Improving the reproducibility of QT dispersion measures.

Ann Noninvasive Electrocardiol

Department of Cardiology, Skejby University Hospital, DK-8200 Aarhus N, Denmark.

Published: April 2001

Background: The low reproducibility of the QT dispersion (QTD) method is a major reason why it is not used in clinics. The purpose of this study was to develop QT dispersion parameters with better reproducibility and identification of patients with a high risk of ventricular arrhythmia or death.

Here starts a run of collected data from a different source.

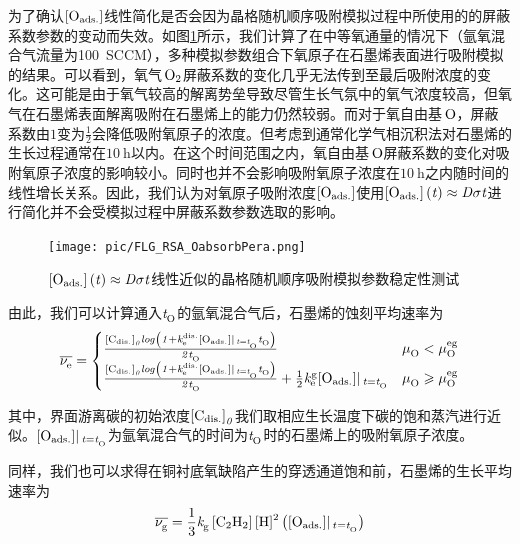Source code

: 为了确认$\rm{\left[O_{ads.}\right]} \it$线性简化是否会因为晶格随机顺序吸附模拟过程中所使用的的屏蔽系数参数的变动而失效。如图\ref{fig:FLG_RSA_OabsorbPera}所示，我们计算了在中等氧通量的情况下（氩氧混合气流量为\SI{100}{SCCM}），多种模拟参数组合下氧原子在石墨烯表面进行吸附模拟的结果。可以看到，氧气$\cemb{O2}$屏蔽系数的变化几乎无法传到至最后吸附浓度的变化。这可能是由于氧气较高的解离势垒导致尽管生长气氛中的氧气浓度较高，但氧气在石墨烯表面解离吸附在石墨烯上的能力仍然较弱。而对于氧自由基$\cemb{O}$，屏蔽系数由$1$变为$\frac{1}{2}$会降低吸附氧原子的浓度。但考虑到通常化学气相沉积法对石墨烯的生长过程通常在$\SI{10}{\hour}$以内。在这个时间范围之内，氧自由基$\cemb{O}$屏蔽系数的变化对吸附氧原子浓度的影响较小。同时也并不会影响吸附氧原子浓度在$\SI{10}{\hour}$之内随时间的线性增长关系。因此，我们认为对氧原子吸附浓度$\rm{\left[O_{ads.}\right]} \it$使用$\rm{\left[O_{ads.}\right]} \it\left(\it t\right)\approx \it D \sigma t$进行简化并不会受模拟过程中屏蔽系数参数选取的影响。

\begin{figure}[htb]
    \texttt{[image: pic/FLG\_RSA\_OabsorbPera.png]}
    \caption{$\rm{\left[O_{ads.}\right]} \it\left(\it t\right)\approx \it D \sigma t$线性近似的晶格随机顺序吸附模拟参数稳定性测试}
    \label{fig:FLG_RSA_OabsorbPera}
\end{figure}

由此，我们可以计算通入$\it{t_{\rm O}^{\rm }} \it$的氩氧混合气后，石墨烯的蚀刻平均速率为\chinesecolon
\begin{equation}
    \label{eq:FLG_avgVe}
    \overline{\it \nu_{\rm e}^{\rm } \it}=
    \begin{cases}
        \frac{\rm{\left[C_{dis.}\right]} \it_0 log\left( 1+\it{k_{\rm e}^{\rm dis.}} \it\rm{\left[O_{ads.}\right]} \it | \,_{t=\it{t_{\rm O}^{\rm }} \it} \it{t_{\rm O}^{\rm }} \it \right) }{\it 2 \it{t_{\rm O}^{\rm }} \it}                                                        & \it \mu_{\rm O}^{\rm } \it < \it \mu_{\rm O}^{\rm eg} \it         \\
        \frac{\rm{\left[C_{dis.}\right]} \it_0 log\left( 1+\it{k_{\rm e}^{\rm dis.}} \it\rm{\left[O_{ads.}\right]} \it | \,_{t=\it{t_{\rm O}^{\rm }} \it} \it{t_{\rm O}^{\rm }} \it \right) }{\it 2 \it{t_{\rm O}^{\rm }} \it} + \frac{1}{2}\it{k_{\rm e}^{\rm g}} \it\rm{\left[O_{ads.}\right]} \it| \,_{t=\it{t_{\rm O}^{\rm }} \it} & \it \mu_{\rm O}^{\rm } \it \geqslant \it \mu_{\rm O}^{\rm eg} \it
    \end{cases}
\end{equation}

其中，界面游离碳的初始浓度$\rm{\left[C_{dis.}\right]} \it_0$我们取相应生长温度下碳的饱和蒸汽进行近似。$\rm{\left[O_{ads.}\right]} \it| \,_{t=\it{t_{\rm O}^{\rm }} \it}$为氩氧混合气的时间为$\it{t_{\rm O}^{\rm }} \it$时的石墨烯上的吸附氧原子浓度。

同样，我们也可以求得在铜衬底氧缺陷产生的穿透通道饱和前，石墨烯的生长平均速率为\chinesecolon
\begin{equation}
    \label{eq:FLG_avgVg}
    \overline{\RateV{g}{}} =\frac{1}{3}\RateK{g}{}\cemb{[C2H2]}\cemb{[H]^2}\left(\Oads |_{\,\ReactTime{}{}=\ReactTime{O}{}} \right)
\end{equation}

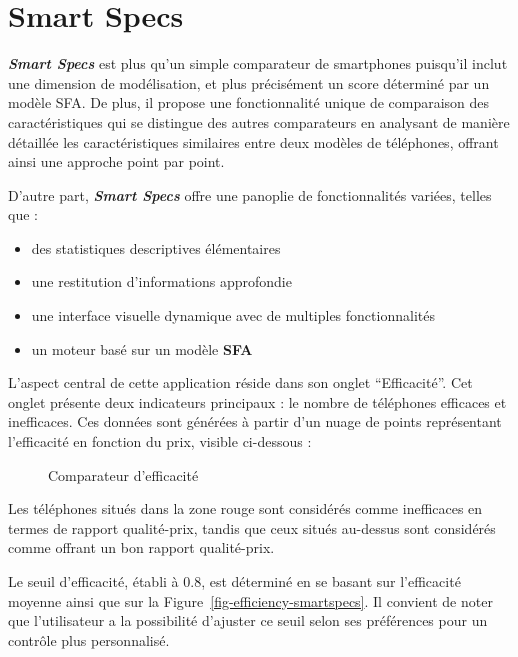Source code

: \documentclass[
  12pt,
]{report}
\providecommand{\tightlist}{%
  \setlength{\itemsep}{0pt}\setlength{\parskip}{0pt}}\usepackage{longtable,booktabs,array}
\renewcommand{\texttt}[1]{\colorbox{light}{\color{highlight}{\ttfamily{#1}}}}
\begin{document}
\section{Smart Specs}\label{smart-specs}

\textbf{\emph{Smart Specs}} est plus qu'un simple comparateur de
smartphones puisqu'il inclut une dimension de modélisation, et plus
précisément un score déterminé par un modèle SFA. De plus, il propose
une fonctionnalité unique de comparaison des caractéristiques qui se
distingue des autres comparateurs en analysant de manière détaillée les
caractéristiques similaires entre deux modèles de téléphones, offrant
ainsi une approche point par point.

D'autre part, \textbf{\emph{Smart Specs}} offre une panoplie de
fonctionnalités variées, telles que :

\begin{itemize}
\tightlist
\item
  des statistiques descriptives élémentaires
\item
  une restitution d'informations approfondie
\item
  une interface visuelle dynamique avec de multiples fonctionnalités
\item
  un moteur basé sur un modèle \textbf{SFA}
\end{itemize}

L'aspect central de cette application réside dans son onglet
``Efficacité''. Cet onglet présente deux indicateurs principaux : le
nombre de téléphones efficaces et inefficaces. Ces données sont générées
à partir d'un nuage de points représentant l'efficacité en fonction du
prix, visible ci-dessous :

\begin{figure}[htbp]
    \centering
    \texttt{[image: imgs/graphefficacité.jpg]}
    \caption{Comparateur d'efficacité}
    \label{fig:example}
\end{figure}

Les téléphones situés dans la zone rouge sont considérés comme
inefficaces en termes de rapport qualité-prix, tandis que ceux situés
au-dessus sont considérés comme offrant un bon rapport qualité-prix.

Le seuil d'efficacité, établi à 0.8, est déterminé en se basant sur
l'efficacité moyenne ainsi que sur la
Figure~\ref{fig-efficiency-smartspecs}. Il convient de noter que
l'utilisateur a la possibilité d'ajuster ce seuil selon ses préférences
pour un contrôle plus personnalisé.
\end{document}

Methods And Results: Three institutions using different methods for measuring QT intervals provided QT databases, which included more than 3500 twelve-lead surface ECGs. The data represented low and high risk subjects from the following groups: the normal population EpiSet (survivors vs dead from cardiovascular causes), acute myocardial infarction patients AmiSet (survivors vs dead) and remote myocardial infarction patients ArrSet (with vs without a history of ventricular arrhythmia). The EpiSet, AmiSet, and the ArrSet contributed with N = 122, 0, and 110 ECGs for reproducibility analysis, and 3244, 446, and 100 ECGs for the analysis of prognostic accuracy. The prognostic accuracy was measured as the area under the Receiver Operator Curve. The QT intervals were divided into six QT pairs; the longest pair consisted of the longest and the shortest QT intervals etc. The QT dispersion trend (QTDT) was defined as the slope of the linear regression of the N longest QT pairs after estimation of missing QT intervals by interpolation of measured QT intervals. The QTMAD and the QTSTD methods were defined as twice the mean absolute deviation and the standard deviation of the N longest QT pairs. The reproducibility was improved by 27% and 19% in the EpiSet and the ArrSet relative to the reproducibility of QTD. The accuracy improved for the EpiSet and the ArrSet and was maintained for the AmiSet.

Conclusions: By using the three longest and the three shortest QT intervals in QTDT, QTMAD, or QTSTD, the reproducibility improved significantly while maintaining or improving the prognostic accuracy compared to QTD.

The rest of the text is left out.